Friday, December 18, 2020

ho ho ho the scarlet force!

I got lucky, yes I did!  My Winter Poetry Swap elf turns out to be my own critique partner Margaret Simon!  She knows me well and so my gifts are perfect.

I love this fresh new/old journal made by Marcie Melancon,
the illustrator of Margaret's book SUNSHINE.

And I love this distillation of my True Essence!

Here's the Annie Dillard quote included:  

“One of the things I know about writing is this: spend it all, shoot it, play it, lose it, all, right away, every time. Do not hoard what seems good for a later place in the book or for another book; give it, give it all, give it now. The impulse to save something good for a better place later is the signal to spend it now. Something more will arise for later, something better. These things fill from behind, from beneath, like well water. Similarly, the impulse to keep to yourself what you have learned is not only shameful, it is destructive. Anything you do not give freely and abundantly becomes lost to you. You open your safe and find ashes.”

Margaret may or may not know that for 3 months in 1986, I walked each morning from my off-campus house in Middletown CT to Annie Dillard's on-campus house, through the front door and to the key rack hanging near the kitchen. I took the keys to her taxi-yellow sedan and drove to my job at the daycare center in town because it was too far & too cold and icy to ride my bike.  Annie had answered my message-board request to borrow a car during the day, and I neither paid for this privilege nor did I attempt to capitalize on the opportunity to get to know her. We both had our jobs to do, I guess!

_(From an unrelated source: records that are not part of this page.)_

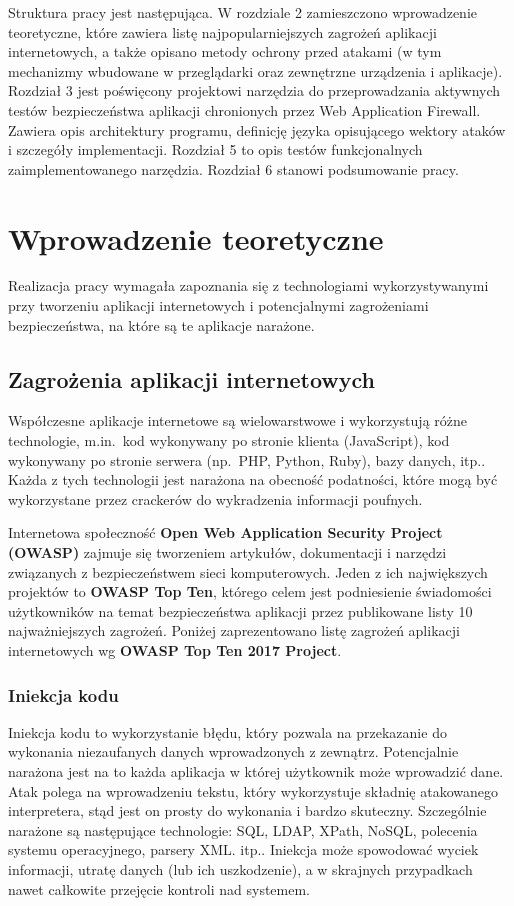 \documentclass[11pt,a4paper,polish,thesis]{dcsbook}
\begin{document}
Struktura pracy jest następująca. W rozdziale 2 zamieszczono wprowadzenie teoretyczne, które zawiera listę najpopularniejszych zagrożeń aplikacji internetowych, a także opisano metody ochrony przed atakami (w tym mechanizmy wbudowane w przeglądarki oraz zewnętrzne urządzenia i aplikacje). Rozdział 3 jest poświęcony projektowi narzędzia do przeprowadzania aktywnych testów bezpieczeństwa aplikacji chronionych przez Web Application Firewall. Zawiera opis architektury programu, definicję języka opisującego wektory ataków i szczegóły implementacji. Rozdział 5 to opis testów funkcjonalnych zaimplementowanego narzędzia. Rozdział 6 stanowi podsumowanie pracy.


\chapter{Wprowadzenie teoretyczne}
Realizacja pracy wymagała zapoznania się z technologiami wykorzystywanymi przy tworzeniu aplikacji internetowych i potencjalnymi zagrożeniami bezpieczeństwa, na które są te aplikacje narażone.
\section{Zagrożenia aplikacji internetowych}
Współczesne aplikacje internetowe są wielowarstwowe i wykorzystują różne technologie, m.in.~kod wykonywany po stronie klienta (JavaScript), kod wykonywany po stronie serwera (np.~PHP, Python, Ruby), bazy danych, itp.. Każda z tych technologii jest narażona na obecność podatności, które mogą być wykorzystane przez crackerów do wykradzenia informacji poufnych.

Internetowa społeczność \textbf{Open Web Application Security Project (OWASP)}\cite{owasp} zajmuje się tworzeniem artykułów, dokumentacji i narzędzi związanych z bezpieczeństwem sieci komputerowych. Jeden z ich największych projektów to \textbf{OWASP Top Ten}, którego celem jest podniesienie świadomości użytkowników na temat bezpieczeństwa aplikacji przez publikowane listy 10 najważniejszych zagrożeń. Poniżej zaprezentowano listę zagrożeń aplikacji internetowych wg \textbf{OWASP Top Ten 2017 Project}.

\subsection{Iniekcja kodu}
Iniekcja kodu to wykorzystanie błędu, który pozwala na przekazanie do wykonania niezaufanych danych wprowadzonych z zewnątrz. Potencjalnie narażona jest na to każda aplikacja w której użytkownik może wprowadzić dane. Atak polega na wprowadzeniu tekstu, który wykorzystuje składnię atakowanego interpretera, stąd jest on prosty do wykonania i bardzo skuteczny. Szczególnie narażone są następujące technologie: SQL, LDAP, XPath, NoSQL, polecenia systemu operacyjnego, parsery XML. itp.. Iniekcja może spowodować wyciek informacji, utratę danych (lub ich uszkodzenie), a w skrajnych przypadkach nawet całkowite przejęcie kontroli nad systemem.
\end{document}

And here's the text of the poem, which takes a few pieces of my own writing.
 I feel seen, heard and loved!

Essence of Heidi

There you are rolling playdough balls,
placing them onto a fake birthday cake,
lighting each candle
deep breath in, then screen-blow--
a ritual of celebration, exclamation
of You Matter!

There you are creating a caterpillar's undoing,
how it digests itself 
to become something miraculous,
shouting the great wonder--
a ritual of changing, shedding the old,
in silence.

There you are writing words,
passion-pulsed onto the page
to a inspire a child or grown-up--
a ritual of reading aloud, praise
for turn-the-page, frosted ice
melting into a poem.

--Margaret Simon, 2020 Winter Poem Swap

Thank you, Margaret, and thank you Tabatha who organized the Swap and all these opportunities for JOY.  Today's round-up is dusted in stardust by Michelle Kogan at her artful blog.  

Friday, December 11, 2020

poetry friday arrives in PreK

I know, I will exclaim, "What do you mean, Poetry Friday is only just arriving in PreK?!"  But, as the youth say, hear me out.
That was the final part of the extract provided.